• [Prompt]:
Transcribe the entries that follow, word for word.
************
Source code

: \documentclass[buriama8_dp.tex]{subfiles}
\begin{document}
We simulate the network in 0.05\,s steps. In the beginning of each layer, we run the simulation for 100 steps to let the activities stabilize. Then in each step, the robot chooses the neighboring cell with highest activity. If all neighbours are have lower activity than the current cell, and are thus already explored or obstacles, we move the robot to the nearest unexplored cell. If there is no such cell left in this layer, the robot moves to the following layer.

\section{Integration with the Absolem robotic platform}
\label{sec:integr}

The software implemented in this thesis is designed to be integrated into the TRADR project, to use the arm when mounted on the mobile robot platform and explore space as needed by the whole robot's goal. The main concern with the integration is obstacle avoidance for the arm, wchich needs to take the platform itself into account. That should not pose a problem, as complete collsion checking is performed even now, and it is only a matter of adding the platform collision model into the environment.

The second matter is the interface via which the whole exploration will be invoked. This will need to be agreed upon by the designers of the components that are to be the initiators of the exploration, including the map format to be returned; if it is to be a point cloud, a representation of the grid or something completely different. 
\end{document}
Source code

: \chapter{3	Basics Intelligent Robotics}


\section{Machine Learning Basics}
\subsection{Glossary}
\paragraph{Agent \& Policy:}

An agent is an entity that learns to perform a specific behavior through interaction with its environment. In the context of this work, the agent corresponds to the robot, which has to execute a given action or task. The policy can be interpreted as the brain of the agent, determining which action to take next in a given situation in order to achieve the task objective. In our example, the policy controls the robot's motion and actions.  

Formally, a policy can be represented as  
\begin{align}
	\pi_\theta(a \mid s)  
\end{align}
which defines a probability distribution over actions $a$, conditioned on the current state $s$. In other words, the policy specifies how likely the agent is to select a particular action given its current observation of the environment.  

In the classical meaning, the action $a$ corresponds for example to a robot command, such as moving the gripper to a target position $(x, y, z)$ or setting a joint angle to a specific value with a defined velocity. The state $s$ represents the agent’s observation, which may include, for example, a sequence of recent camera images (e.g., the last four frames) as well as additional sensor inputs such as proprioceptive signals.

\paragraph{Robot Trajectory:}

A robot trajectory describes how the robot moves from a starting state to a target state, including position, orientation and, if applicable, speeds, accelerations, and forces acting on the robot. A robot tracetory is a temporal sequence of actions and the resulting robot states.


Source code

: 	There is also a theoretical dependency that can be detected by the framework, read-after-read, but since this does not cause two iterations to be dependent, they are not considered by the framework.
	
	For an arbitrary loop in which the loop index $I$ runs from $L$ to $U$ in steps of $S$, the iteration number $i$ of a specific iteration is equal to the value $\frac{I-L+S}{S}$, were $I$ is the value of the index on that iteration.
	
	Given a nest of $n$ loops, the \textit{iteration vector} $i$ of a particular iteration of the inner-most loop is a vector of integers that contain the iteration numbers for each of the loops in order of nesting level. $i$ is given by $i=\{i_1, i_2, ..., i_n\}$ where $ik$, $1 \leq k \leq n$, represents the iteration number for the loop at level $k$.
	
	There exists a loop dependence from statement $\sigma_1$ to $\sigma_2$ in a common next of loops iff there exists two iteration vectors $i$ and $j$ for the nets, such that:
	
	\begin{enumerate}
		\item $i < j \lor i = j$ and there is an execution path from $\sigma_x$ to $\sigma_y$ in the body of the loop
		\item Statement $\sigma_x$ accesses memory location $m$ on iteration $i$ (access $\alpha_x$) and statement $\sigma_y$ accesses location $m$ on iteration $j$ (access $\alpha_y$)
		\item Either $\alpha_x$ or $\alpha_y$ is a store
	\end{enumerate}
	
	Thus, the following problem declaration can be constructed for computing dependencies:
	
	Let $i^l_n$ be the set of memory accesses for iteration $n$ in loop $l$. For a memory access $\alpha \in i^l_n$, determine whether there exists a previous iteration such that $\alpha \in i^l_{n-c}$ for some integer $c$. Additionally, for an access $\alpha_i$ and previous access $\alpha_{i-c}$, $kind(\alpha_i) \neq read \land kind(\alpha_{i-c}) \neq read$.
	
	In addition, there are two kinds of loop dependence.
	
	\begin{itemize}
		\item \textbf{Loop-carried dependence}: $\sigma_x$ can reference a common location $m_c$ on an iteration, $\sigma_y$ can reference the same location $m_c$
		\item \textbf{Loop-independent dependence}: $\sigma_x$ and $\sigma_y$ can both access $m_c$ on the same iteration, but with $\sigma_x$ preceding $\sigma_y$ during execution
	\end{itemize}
************
• [Exercise response]:
Source code

: \documentclass[buriama8_dp.tex]{subfiles}
\begin{document}
We simulate the network in 0.05\,s steps. In the beginning of each layer, we run the simulation for 100 steps to let the activities stabilize. Then in each step, the robot chooses the neighboring cell with highest activity. If all neighbours are have lower activity than the current cell, and are thus already explored or obstacles, we move the robot to the nearest unexplored cell. If there is no such cell left in this layer, the robot moves to the following layer.

\section{Integration with the Absolem robotic platform}
\label{sec:integr}

The software implemented in this thesis is designed to be integrated into the TRADR project, to use the arm when mounted on the mobile robot platform and explore space as needed by the whole robot's goal. The main concern with the integration is obstacle avoidance for the arm, wchich needs to take the platform itself into account. That should not pose a problem, as complete collsion checking is performed even now, and it is only a matter of adding the platform collision model into the environment.

The second matter is the interface via which the whole exploration will be invoked. This will need to be agreed upon by the designers of the components that are to be the initiators of the exploration, including the map format to be returned; if it is to be a point cloud, a representation of the grid or something completely different. 
\end{document}
Source code

: \chapter{3	Basics Intelligent Robotics}


\section{Machine Learning Basics}
\subsection{Glossary}
\paragraph{Agent \& Policy:}

An agent is an entity that learns to perform a specific behavior through interaction with its environment. In the context of this work, the agent corresponds to the robot, which has to execute a given action or task. The policy can be interpreted as the brain of the agent, determining which action to take next in a given situation in order to achieve the task objective. In our example, the policy controls the robot's motion and actions.  

Formally, a policy can be represented as  
\begin{align}
	\pi_\theta(a \mid s)  
\end{align}
which defines a probability distribution over actions $a$, conditioned on the current state $s$. In other words, the policy specifies how likely the agent is to select a particular action given its current observation of the environment.  

In the classical meaning, the action $a$ corresponds for example to a robot command, such as moving the gripper to a target position $(x, y, z)$ or setting a joint angle to a specific value with a defined velocity. The state $s$ represents the agent’s observation, which may include, for example, a sequence of recent camera images (e.g., the last four frames) as well as additional sensor inputs such as proprioceptive signals.

\paragraph{Robot Trajectory:}

A robot trajectory describes how the robot moves from a starting state to a target state, including position, orientation and, if applicable, speeds, accelerations, and forces acting on the robot. A robot tracetory is a temporal sequence of actions and the resulting robot states.


Source code

: 	There is also a theoretical dependency that can be detected by the framework, read-after-read, but since this does not cause two iterations to be dependent, they are not considered by the framework.
	
	For an arbitrary loop in which the loop index $I$ runs from $L$ to $U$ in steps of $S$, the iteration number $i$ of a specific iteration is equal to the value $\frac{I-L+S}{S}$, were $I$ is the value of the index on that iteration.
	
	Given a nest of $n$ loops, the \textit{iteration vector} $i$ of a particular iteration of the inner-most loop is a vector of integers that contain the iteration numbers for each of the loops in order of nesting level. $i$ is given by $i=\{i_1, i_2, ..., i_n\}$ where $ik$, $1 \leq k \leq n$, represents the iteration number for the loop at level $k$.
	
	There exists a loop dependence from statement $\sigma_1$ to $\sigma_2$ in a common next of loops iff there exists two iteration vectors $i$ and $j$ for the nets, such that:
	
	\begin{enumerate}
		\item $i < j \lor i = j$ and there is an execution path from $\sigma_x$ to $\sigma_y$ in the body of the loop
		\item Statement $\sigma_x$ accesses memory location $m$ on iteration $i$ (access $\alpha_x$) and statement $\sigma_y$ accesses location $m$ on iteration $j$ (access $\alpha_y$)
		\item Either $\alpha_x$ or $\alpha_y$ is a store
	\end{enumerate}
	
	Thus, the following problem declaration can be constructed for computing dependencies:
	
	Let $i^l_n$ be the set of memory accesses for iteration $n$ in loop $l$. For a memory access $\alpha \in i^l_n$, determine whether there exists a previous iteration such that $\alpha \in i^l_{n-c}$ for some integer $c$. Additionally, for an access $\alpha_i$ and previous access $\alpha_{i-c}$, $kind(\alpha_i) \neq read \land kind(\alpha_{i-c}) \neq read$.
	
	In addition, there are two kinds of loop dependence.
	
	\begin{itemize}
		\item \textbf{Loop-carried dependence}: $\sigma_x$ can reference a common location $m_c$ on an iteration, $\sigma_y$ can reference the same location $m_c$
		\item \textbf{Loop-independent dependence}: $\sigma_x$ and $\sigma_y$ can both access $m_c$ on the same iteration, but with $\sigma_x$ preceding $\sigma_y$ during execution
	\end{itemize}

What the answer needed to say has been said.